Architecture Overview
This document defines the microservice architecture for the GoGreen Flags Feature Flag Management System. It translates the functional requirements into a concrete service topology with strict separation of concerns and well-defined interfaces.
High-Level Topology
GoGreen Flags employs a Split-Plane Architecture to ensure high availability and performance.
1. Control Plane
- Responsibility: Management, configuration, governance, billing (CRUD flags, rules, segments, approvals, subscriptions).
- Components: Management API Gateway, Flag Config, Segment Service, User & Access, Audit, Billing, Integrations, PostgreSQL, Keycloak.
- Failure Impact: If the Control Plane is down, you cannot change flags, but existing flags continue to evaluate correctly using the cached state.
2. Data Plane
- Responsibility: High-volume flag evaluation, real-time streaming, config propagation.
- Components: Evaluation API, Streaming Service, Config Pipeline, Redis.
- Failure Impact: Direct impact on SDK clients.
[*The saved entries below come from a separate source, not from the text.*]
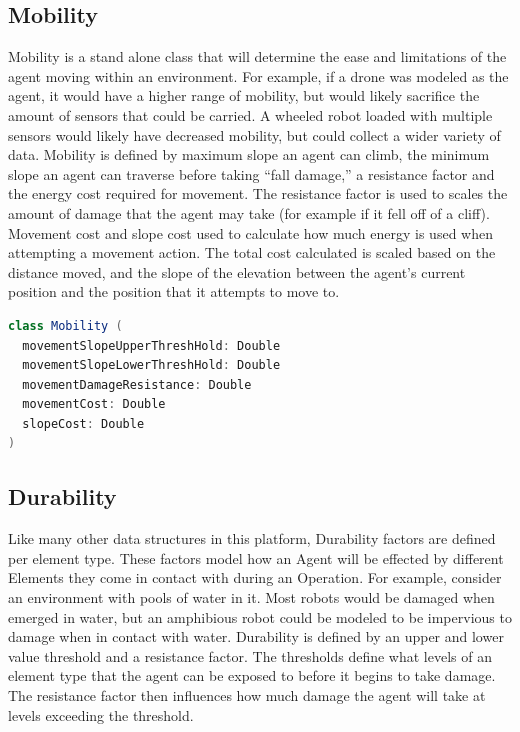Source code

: \subsection{Mobility} \label{subsec:mobility}
Mobility is a stand alone class that will determine the ease and limitations of the agent moving within an environment.
For example, if a drone was modeled as the agent, it would have a higher range of mobility, but would likely sacrifice the amount of sensors that could be carried.
A wheeled robot loaded with multiple sensors would likely have decreased mobility, but could collect a wider variety of data.
Mobility is defined by maximum slope an agent can climb, the minimum slope an agent can traverse before taking ``fall damage,'' a resistance factor and the energy cost required for movement.
The resistance factor is used to scales the amount of damage that the agent may take (for example if it fell off of a cliff).
Movement cost and slope cost used to calculate how much energy is used when attempting a movement action.
The total cost calculated is scaled based on the distance moved, and the slope of the elevation between the agent's current position and the position that it attempts to move to.


\begin{lstlisting}[language=Scala]
class Mobility (
  movementSlopeUpperThreshHold: Double
  movementSlopeLowerThreshHold: Double
  movementDamageResistance: Double
  movementCost: Double
  slopeCost: Double
)
\end{lstlisting}

\subsection{Durability} \label{subsec:durability}
Like many other data structures in this platform, Durability factors are defined per element type.
These factors model how an Agent will be effected by different Elements they come in contact with during an Operation.
For example, consider an environment with pools of water in it.
Most robots would be damaged when emerged in water, but an amphibious robot could be modeled to be impervious to damage when in contact with water.
Durability is defined by an upper and lower value threshold and a resistance factor.
The thresholds define what levels of an element type that the agent can be exposed to before it begins to take damage.
The resistance factor then influences how much damage the agent will take at levels exceeding the threshold.

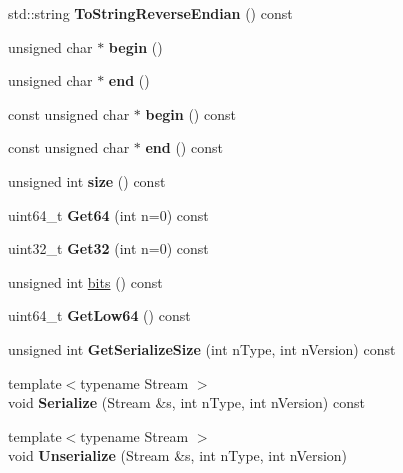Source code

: \begin{DoxyCompactItemize}
std\+::string {\bfseries To\+String\+Reverse\+Endian} () const
\item 
\mbox{\label{classbase__uint_aaa32054bf4e8fbb31d54a75f6065174d}} 
unsigned char $\ast$ {\bfseries begin} ()
\item 
\mbox{\label{classbase__uint_a76539ef6be800bc02e4038f457a4f74a}} 
unsigned char $\ast$ {\bfseries end} ()
\item 
\mbox{\label{classbase__uint_a41237a3bb063583fa001e96f654fbb19}} 
const unsigned char $\ast$ {\bfseries begin} () const
\item 
\mbox{\label{classbase__uint_a205d89f7614095c6c8badb1e3dfa0f0f}} 
const unsigned char $\ast$ {\bfseries end} () const
\item 
\mbox{\label{classbase__uint_a1f49b034e686269601ea89b0319b8004}} 
unsigned int {\bfseries size} () const
\item 
\mbox{\label{classbase__uint_aae5336be1799bd2debf74efb1d2cc542}} 
uint64\+\_\+t {\bfseries Get64} (int n=0) const
\item 
\mbox{\label{classbase__uint_ac3d25db757d5e8e3328cf35e81c40850}} 
uint32\+\_\+t {\bfseries Get32} (int n=0) const
\item 
unsigned int \mbox{\hyperlink{classbase__uint_afe1eacc0b592cf184ac8ee0446997fbe}{bits}} () const
\item 
\mbox{\label{classbase__uint_ad8dbf3216dd15a64f1598344ad7a71ea}} 
uint64\+\_\+t {\bfseries Get\+Low64} () const
\item 
\mbox{\label{classbase__uint_aa1830b40b57801f1e489adbf4c55ebd9}} 
unsigned int {\bfseries Get\+Serialize\+Size} (int n\+Type, int n\+Version) const
\item 
\mbox{\label{classbase__uint_a2f80cbf71c59275037810824dae9f0d0}} 
{\footnotesize template$<$typename Stream $>$ }\\void {\bfseries Serialize} (Stream \&s, int n\+Type, int n\+Version) const
\item 
\mbox{\label{classbase__uint_adf1ad639d94997a9cda95e0c424ab51a}} 
{\footnotesize template$<$typename Stream $>$ }\\void {\bfseries Unserialize} (Stream \&s, int n\+Type, int n\+Version)
\end{DoxyCompactItemize}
Designed for high availability and low latency (p99 < 50ms). SDKs fall back to last known good config if the data plane is unreachable.
3. Analytics Plane
- Responsibility: Event ingestion, aggregation, and experimentation analysis.
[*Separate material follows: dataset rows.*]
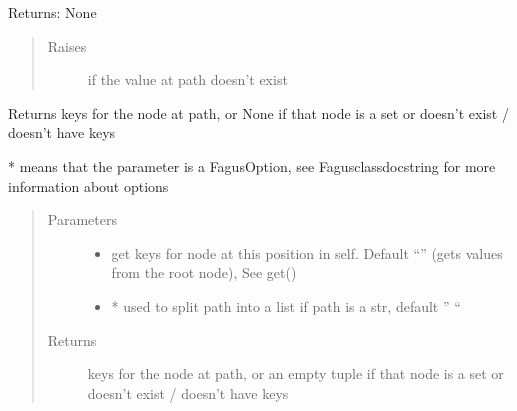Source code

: \documentclass[a4paper,10pt,english]{sphinxmanual}
\begin{document}
\begin{fulllineitems}
\begin{fulllineitems}
\sphinxAtStartPar
Returns: None
\begin{quote}\begin{description}
\item[{Raises}] \leavevmode
\sphinxAtStartPar
{} \textendash{} if the value at path doesn’t exist

\end{description}\end{quote}

\end{fulllineitems}


\begin{fulllineitems}
\label{\detokenize{fagus:fagus.Fagus.keys}}
\pysigstartsignatures
{}
\pysigstopsignatures
\sphinxAtStartPar
Returns keys for the node at path, or None if that node is a set or doesn’t exist / doesn’t have keys

\sphinxAtStartPar
* means that the parameter is a FagusOption, see Fagus\sphinxhyphen{}class\sphinxhyphen{}docstring for more information about options
\begin{quote}\begin{description}
\item[{Parameters}] \leavevmode\begin{itemize}
\item {}
\sphinxAtStartPar
{} \textendash{} get keys for node at this position in self. Default “” (gets values from the root node), See get()

\item {}
\sphinxAtStartPar
{} \textendash{} * used to split path into a list if path is a str, default ” “

\end{itemize}

\item[{Returns}] \leavevmode
\sphinxAtStartPar
keys for the node at path, or an empty tuple if that node is a set or doesn’t exist / doesn’t have keys


\end{description}
\end{quote}
\end{fulllineitems}
\end{fulllineitems}
\end{document}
- Components: Events Ingestion, Experimentation Service, ClickHouse.
- Failure Impact: Experiment data collection pauses, but flag evaluation is unaffected.
Service Catalog
| Service | Port | Role |
|---|---|---|
| Management API Gateway | 8085 | Entry point for Dashboard, CLI, and API clients. Routes requests, enforces auth (OIDC + service tokens), RBAC, rate limiting, idempotency, and usage metering. |
| Flag Config | 8090 | Source of truth for flags, targeting rules, variations, and prerequisites. Publishes change events to Redpanda. Runs background workers for scheduled changes and stale flag detection. |
| Config Pipeline | 8091 | Consumes flag change events from Redpanda and updates Redis cache. Ensures data plane has the latest configuration. |
| Evaluation API | 8092 | Stateless serving layer for SDKs. Reads flag config from Redis, evaluates targeting rules, and returns variation results. Supports all 4 flag types with 17+ operators. |
| User & Access | 8094 | Handles OIDC authentication, RBAC (admin/editor/viewer with tag and environment scoping), service token management, approval workflows, and GDPR data export/deletion. |
| Segment Service | 8096 | Manages user segments and cohorts. Redis-cached with Kafka-based cache invalidation. Supports rule-based and list-based segments with bulk import. |
| Audit Service | 8098 | Records immutable audit logs for all platform changes. Supports CSV export and configurable retention enforcement. |
| Streaming Service | 8100 | Pushes real-time flag updates to connected SDKs via Server-Sent Events (SSE). Consumes change events from Redpanda. |
| Events Ingestion | 8102 | Ingests impression and custom events from SDKs. PII stripping, deduplication, and aggregation rollups. Writes to ClickHouse. |
| Experimentation | 8104 | Manages A/B test lifecycle (draft → running → stopped). Queries ClickHouse for aggregated metrics and computes statistical significance (t-test, chi-squared). |
| Billing | 8108 | Subscription management with Stripe integration. Usage metering (6 dimensions), quota enforcement, and webhook idempotency. |
| Integrations | 8106 | Manages outbound integrations with Slack, Microsoft Teams, Jira, Datadog, New Relic, and Dynatrace. HMAC-signed webhooks with retry logic. |
Data Flow
Write Path
- User updates a flag in the Dashboard (or via CLI/API).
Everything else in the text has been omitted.